(Stored data entries)
# # #

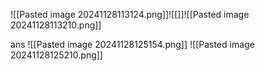 ![[Pasted image 20241128113124.png]]![[]]![[Pasted image 20241128113210.png]]

ans
![[Pasted image 20241128125154.png]]
![[Pasted image 20241128125210.png]]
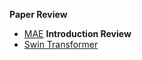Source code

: **Paper Review**
- [MAE](https://ionized-fortnight-fd6.notion.site/Masked-Autoencoders-Are-Scalable-Vision-Learners-1f899124e3fb801e9197f5c62af67766?pvs=4)
**Introduction Review**
- [Swin Transformer](https://ionized-fortnight-fd6.notion.site/Swin-Transformer-Hierarchical-Vision-Transformer-using-Shifted-Windows-1f899124e3fb80e2a530f18e970482d4?pvs=4)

# # #

## EXERCISE DETAILS
Out of the preceding entries, pull each line that contains the word "site".

## TASK ANSWER
- [MAE](https://ionized-fortnight-fd6.notion.site/Masked-Autoencoders-Are-Scalable-Vision-Learners-1f899124e3fb801e9197f5c62af67766?pvs=4)
- [Swin Transformer](https://ionized-fortnight-fd6.notion.site/Swin-Transformer-Hierarchical-Vision-Transformer-using-Shifted-Windows-1f899124e3fb80e2a530f18e970482d4?pvs=4)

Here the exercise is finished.